I've ranted before about the problematic Atmel ZigBit modules and the buggy SerialNet firmware. In my back-of-the envelope analysis of failure modes in the Jožef Stefan Institute's sensor networks, one particular problem stood out related to this low-powered mesh networking hardware: a puzzling failure that prevents a module from joining the mesh and can seemingly be fixed by reprogramming the module's firmware.

A week ago Adam posted a link to the SerialNet source in a comment to my old blog post. While I've mostly moved on to other things, this new piece of information gave me sufficient excuse to spend another few hours exploring this problem.

Atmel ATZB_900_B0 module on a VESNA SNR-MOD board.

A quick look around Atmel's source package revealed that it contains only the code for the serial interface to the underlying proprietary ZigBee stack. There are no low-level hardware drivers for the radio and no actual network stack code in there. It didn't seem likely that the bug I was hunting was caused by this thin AT-command interface code. On the other hand, this code could be responsible for dropping out characters in the serial stream. However we have sufficient workarounds in place for that bug and it's not worth spending more time on it.

One thing caught my eye in the source: ATPEEK and ATPOKE commands. ATZB-900-B0 modules consist of an ATmega1281 microcontroller and an AT86TF212 transceiver. These two commands allow for raw access to the radio hardware registers, microcontroller RAM, code flash ROM and configuration EEPROM. I thought that given these, maybe I could find out what gets corrupted in module's non-volatile memories and perhaps fix it through the AT-command interface.

Only after figuring out how to use them from studying the source, I found out that these two commands have been in fact documented in revision 8369B of the SerialNet User Guide. Somehow I overlooked this addition previously.

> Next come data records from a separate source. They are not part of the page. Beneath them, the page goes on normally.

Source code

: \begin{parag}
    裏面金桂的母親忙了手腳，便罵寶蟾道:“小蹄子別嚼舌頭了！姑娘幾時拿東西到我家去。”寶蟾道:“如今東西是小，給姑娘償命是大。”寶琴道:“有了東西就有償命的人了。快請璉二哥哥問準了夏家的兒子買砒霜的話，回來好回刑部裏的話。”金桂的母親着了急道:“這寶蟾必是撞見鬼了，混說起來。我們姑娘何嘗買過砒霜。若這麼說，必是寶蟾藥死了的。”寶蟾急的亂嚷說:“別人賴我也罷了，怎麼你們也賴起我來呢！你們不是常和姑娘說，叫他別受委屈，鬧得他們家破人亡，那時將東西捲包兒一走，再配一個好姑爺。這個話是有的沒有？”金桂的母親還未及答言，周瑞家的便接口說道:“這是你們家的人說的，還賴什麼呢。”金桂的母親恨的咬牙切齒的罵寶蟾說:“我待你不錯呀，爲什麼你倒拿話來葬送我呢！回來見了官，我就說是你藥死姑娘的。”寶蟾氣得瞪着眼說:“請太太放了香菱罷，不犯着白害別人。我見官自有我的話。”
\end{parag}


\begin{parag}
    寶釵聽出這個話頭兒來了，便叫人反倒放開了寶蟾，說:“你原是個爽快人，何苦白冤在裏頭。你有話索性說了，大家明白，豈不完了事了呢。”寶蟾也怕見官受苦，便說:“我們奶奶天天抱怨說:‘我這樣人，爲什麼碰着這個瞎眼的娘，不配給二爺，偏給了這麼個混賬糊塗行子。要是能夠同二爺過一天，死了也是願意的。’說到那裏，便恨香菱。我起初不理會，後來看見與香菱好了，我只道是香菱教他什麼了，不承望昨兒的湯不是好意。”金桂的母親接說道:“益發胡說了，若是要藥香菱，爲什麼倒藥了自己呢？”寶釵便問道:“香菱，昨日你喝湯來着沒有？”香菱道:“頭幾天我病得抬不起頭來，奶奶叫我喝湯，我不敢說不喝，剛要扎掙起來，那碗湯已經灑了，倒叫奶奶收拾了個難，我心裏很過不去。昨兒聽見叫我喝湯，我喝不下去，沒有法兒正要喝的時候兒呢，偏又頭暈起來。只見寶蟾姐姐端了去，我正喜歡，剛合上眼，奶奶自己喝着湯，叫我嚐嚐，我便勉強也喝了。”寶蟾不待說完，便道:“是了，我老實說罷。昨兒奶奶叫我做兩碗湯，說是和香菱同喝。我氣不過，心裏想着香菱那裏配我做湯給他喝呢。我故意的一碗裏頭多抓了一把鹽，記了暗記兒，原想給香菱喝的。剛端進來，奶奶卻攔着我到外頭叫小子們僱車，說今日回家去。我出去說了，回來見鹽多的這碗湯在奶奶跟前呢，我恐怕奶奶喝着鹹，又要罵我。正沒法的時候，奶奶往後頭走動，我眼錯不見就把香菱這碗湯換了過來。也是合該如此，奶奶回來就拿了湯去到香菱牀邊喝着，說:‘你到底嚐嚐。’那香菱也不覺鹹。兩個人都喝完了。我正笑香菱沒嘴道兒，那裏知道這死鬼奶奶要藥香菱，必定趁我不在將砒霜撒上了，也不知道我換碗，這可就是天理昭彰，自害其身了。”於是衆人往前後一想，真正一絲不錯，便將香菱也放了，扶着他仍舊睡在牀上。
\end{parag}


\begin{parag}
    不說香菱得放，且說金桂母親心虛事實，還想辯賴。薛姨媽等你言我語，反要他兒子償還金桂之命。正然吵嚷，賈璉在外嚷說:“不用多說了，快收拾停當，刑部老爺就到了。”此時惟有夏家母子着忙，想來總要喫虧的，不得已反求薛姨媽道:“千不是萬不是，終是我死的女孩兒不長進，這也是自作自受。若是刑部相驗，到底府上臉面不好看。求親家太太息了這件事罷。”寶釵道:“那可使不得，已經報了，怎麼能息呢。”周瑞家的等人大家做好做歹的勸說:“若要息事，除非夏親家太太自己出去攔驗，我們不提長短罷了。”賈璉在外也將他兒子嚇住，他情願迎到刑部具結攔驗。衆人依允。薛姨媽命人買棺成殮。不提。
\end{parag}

For the sake of completeness, here is a more detailed description of the problem:

A module that previously worked fine and passed all of my system tests will suddenly no longer respond to an AT+WJOIN command. It will not respond with either OK nor ERROR (or their numeric equivalents). However it will respond to other commands in a normal fashion. This can happen after the module has been deployed for several months or only after a few hours.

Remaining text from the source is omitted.